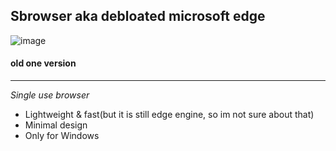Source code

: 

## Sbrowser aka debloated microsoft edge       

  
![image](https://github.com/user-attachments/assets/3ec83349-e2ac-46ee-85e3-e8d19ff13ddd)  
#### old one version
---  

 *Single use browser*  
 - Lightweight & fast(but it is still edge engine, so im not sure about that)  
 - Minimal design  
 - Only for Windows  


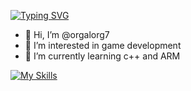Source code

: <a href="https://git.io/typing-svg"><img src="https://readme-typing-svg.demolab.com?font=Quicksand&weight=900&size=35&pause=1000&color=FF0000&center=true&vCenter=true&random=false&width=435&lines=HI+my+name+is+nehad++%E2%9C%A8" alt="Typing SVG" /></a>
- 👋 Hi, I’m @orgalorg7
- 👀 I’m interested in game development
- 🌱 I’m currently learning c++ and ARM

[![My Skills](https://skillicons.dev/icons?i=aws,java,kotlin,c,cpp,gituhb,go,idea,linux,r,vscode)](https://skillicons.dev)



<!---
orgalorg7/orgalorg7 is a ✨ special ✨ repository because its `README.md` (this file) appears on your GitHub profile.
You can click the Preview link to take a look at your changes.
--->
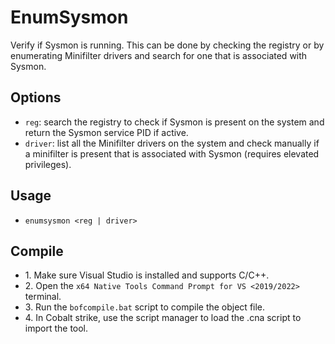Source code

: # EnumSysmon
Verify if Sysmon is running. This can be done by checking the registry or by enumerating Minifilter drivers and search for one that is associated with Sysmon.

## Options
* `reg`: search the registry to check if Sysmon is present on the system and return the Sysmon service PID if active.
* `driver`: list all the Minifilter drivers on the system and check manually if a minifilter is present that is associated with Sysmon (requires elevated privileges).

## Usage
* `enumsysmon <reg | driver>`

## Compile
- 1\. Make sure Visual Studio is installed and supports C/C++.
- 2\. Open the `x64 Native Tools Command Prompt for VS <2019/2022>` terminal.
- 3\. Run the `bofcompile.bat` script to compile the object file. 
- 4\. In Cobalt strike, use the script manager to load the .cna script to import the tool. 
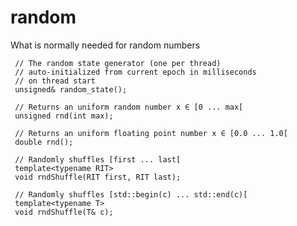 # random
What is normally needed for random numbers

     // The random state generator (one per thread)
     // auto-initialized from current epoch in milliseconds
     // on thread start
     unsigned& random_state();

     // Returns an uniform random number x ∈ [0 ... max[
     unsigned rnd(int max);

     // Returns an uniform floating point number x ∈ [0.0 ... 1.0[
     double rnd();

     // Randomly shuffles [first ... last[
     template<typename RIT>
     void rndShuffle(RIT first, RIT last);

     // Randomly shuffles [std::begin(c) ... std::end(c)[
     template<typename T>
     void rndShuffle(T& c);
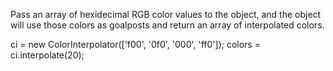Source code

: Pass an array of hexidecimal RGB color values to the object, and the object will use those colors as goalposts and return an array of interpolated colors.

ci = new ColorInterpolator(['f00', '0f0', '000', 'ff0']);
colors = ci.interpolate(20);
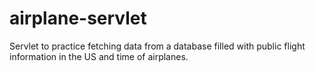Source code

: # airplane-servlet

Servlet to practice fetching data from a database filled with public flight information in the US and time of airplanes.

◇ ◇ ◇ ◇ ◇

### Task statement
Please set down, word for word, the lines starting at the line that holds "of interpolated colors." and running to the end of the listing, with no pictures.

### Solution for this task
: Pass an array of hexidecimal RGB color values to the object, and the object will use those colors as goalposts and return an array of interpolated colors.

ci = new ColorInterpolator(['f00', '0f0', '000', 'ff0']);
colors = ci.interpolate(20);
Source code

: # airplane-servlet

Servlet to practice fetching data from a database filled with public flight information in the US and time of airplanes.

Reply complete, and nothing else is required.